City Physio & Pilates | Expert Insights | Headache & Neck Pain
Your “Migraine” Might Actually Be Coming From Your Neck
Migraine vs cervicogenic headache… and why the distinction is everything when it comes to treatment.
You’ve had the same headache for years. You’ve tried the triptans, cut out the red wine, tracked your cycle, ditched the aged cheese. Sometimes it helps. Often it doesn’t. Your neurologist says migraine. Your GP says migraine. The internet says migraine.
But what if it isn’t?
A significant proportion of people diagnosed with migraine, or living with undiagnosed recurrent headaches, are actually experiencing cervicogenic headache: a headache that originates from structures in the neck, not the brain. Same symptoms. Very different source. And critically, a very different treatment approach.
What is a cervicogenic headache?
Cervicogenic headache is a referred pain phenomenon.
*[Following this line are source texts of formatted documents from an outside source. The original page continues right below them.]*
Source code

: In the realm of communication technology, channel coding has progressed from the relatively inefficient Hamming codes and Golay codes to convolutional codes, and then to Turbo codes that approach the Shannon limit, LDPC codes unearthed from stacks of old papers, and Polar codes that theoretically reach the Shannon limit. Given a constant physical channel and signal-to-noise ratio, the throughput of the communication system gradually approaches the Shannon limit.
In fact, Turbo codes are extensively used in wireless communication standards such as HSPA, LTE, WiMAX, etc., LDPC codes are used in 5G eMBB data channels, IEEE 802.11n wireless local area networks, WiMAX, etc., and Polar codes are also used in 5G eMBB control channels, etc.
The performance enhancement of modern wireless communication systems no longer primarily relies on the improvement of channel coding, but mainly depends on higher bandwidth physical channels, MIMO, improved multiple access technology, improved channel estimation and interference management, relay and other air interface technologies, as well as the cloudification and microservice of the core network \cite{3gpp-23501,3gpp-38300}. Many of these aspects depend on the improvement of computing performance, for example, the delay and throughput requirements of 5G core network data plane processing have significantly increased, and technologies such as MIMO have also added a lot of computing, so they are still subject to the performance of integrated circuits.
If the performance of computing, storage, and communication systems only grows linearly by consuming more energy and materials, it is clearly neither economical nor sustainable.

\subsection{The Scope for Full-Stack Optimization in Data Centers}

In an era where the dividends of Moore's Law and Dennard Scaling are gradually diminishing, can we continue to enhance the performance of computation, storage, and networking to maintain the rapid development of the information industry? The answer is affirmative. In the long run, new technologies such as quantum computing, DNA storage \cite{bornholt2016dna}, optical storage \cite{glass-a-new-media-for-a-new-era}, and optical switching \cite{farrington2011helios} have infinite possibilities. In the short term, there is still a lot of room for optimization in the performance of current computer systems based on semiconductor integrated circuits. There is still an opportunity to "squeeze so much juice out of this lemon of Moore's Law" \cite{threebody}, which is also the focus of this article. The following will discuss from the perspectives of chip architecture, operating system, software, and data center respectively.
The upper cervical spine – specifically the joints, muscles, and nerves from C1 to C3 – shares neural pathways with the trigeminal nerve, which is responsible for sensation across your face and head. When structures in the upper neck are irritated, compressed, or dysfunctional, the brain can interpret that pain as originating in the head itself.
In plain terms: your neck is in trouble, but your forehead gets the memo.
It is classified as a secondary headache by the International Headache Society – meaning it has an identifiable physical cause, as opposed to the primary headache disorders like migraine or tension-type headache, which are diagnoses of exclusion.
Migraine vs cervicogenic headache: how to tell them apart
There is genuine clinical overlap, which is why misdiagnosis is so common. Both can cause unilateral head pain, nausea, and sensitivity to light. But several features tend to differentiate them.
Signs that point toward cervicogenic headache
- Pain that starts at the base of the skull or upper neck before spreading forward
- Headache that worsens with sustained postures – particularly prolonged sitting, screen work, or looking down
- Restricted neck movement, or pain that is reproduced when you move or press on the neck
- A consistent pattern on one side of the head that doesn’t switch sides
- No aura, no throbbing quality, and little response to migraine-specific medications
- Pain that eases (even temporarily) with certain neck positions or manual pressure
Signs that point toward migraine
- Throbbing or pulsating quality
- Moderate to severe intensity that limits normal activity
- Nausea or vomiting
- Aura – visual disturbances, tingling, or speech changes preceding the headache
- Triggered by hormonal changes, specific foods, sleep disruption, or stress
- Responds to triptans or anti-inflammatories
Who gets cervicogenic headache?
The short answer: people who spend a lot of time in sustained, loaded postures. CBD professionals, surgeons, lawyers working through stacks of briefs, anyone who has normalised a seven-hour screen day with a phone wedged between ear and shoulder. The upper cervical spine was not designed for the modern desk.
It’s also common after motor vehicle accidents and other whiplash-type injuries, where the upper cervical joints sustain direct trauma.
What does physiotherapy treatment actually look like?
This is where cervicogenic headache becomes genuinely satisfying to treat. Unlike migraine, which requires a pharmaceutical management strategy, cervicogenic headache has clear mechanical targets — and a solid evidence base for manual therapy and exercise.
At City Physio & Pilates, assessment includes a detailed examination of the upper cervical spine, including joint mobility, muscle function, and neural sensitivity. If we can reproduce your headache by loading specific structures in your neck — and then reduce it — that’s diagnostic. That’s the neck talking.
Treatment typically involves a combination of:
- Specific manual therapy to the upper cervical joints (particularly C1-2 and C2-3)
- Deep neck flexor retraining – the small stabilising muscles of the upper cervical spine that tend to become inhibited in people with chronic neck pain and headache
- Postural correction and load management strategies for desk-based workers
- Clinical Pilates to address the thoracic and cervical control patterns that sustain the problem
For the right patient, results can be significant and lasting – without touching the triptan script.
Frequently asked questions
Key features include: pain that starts at the base of the skull or neck, headaches that worsen with screen work or sustained postures, restricted neck movement, and pain that doesn’t respond well to migraine medications. A physiotherapy assessment can confirm the diagnosis.
Yes. They can coexist, and cervicogenic headache can act as a trigger for migraine in predisposed individuals. Treating the cervical component often reduces overall headache burden even in people with a confirmed migraine diagnosis.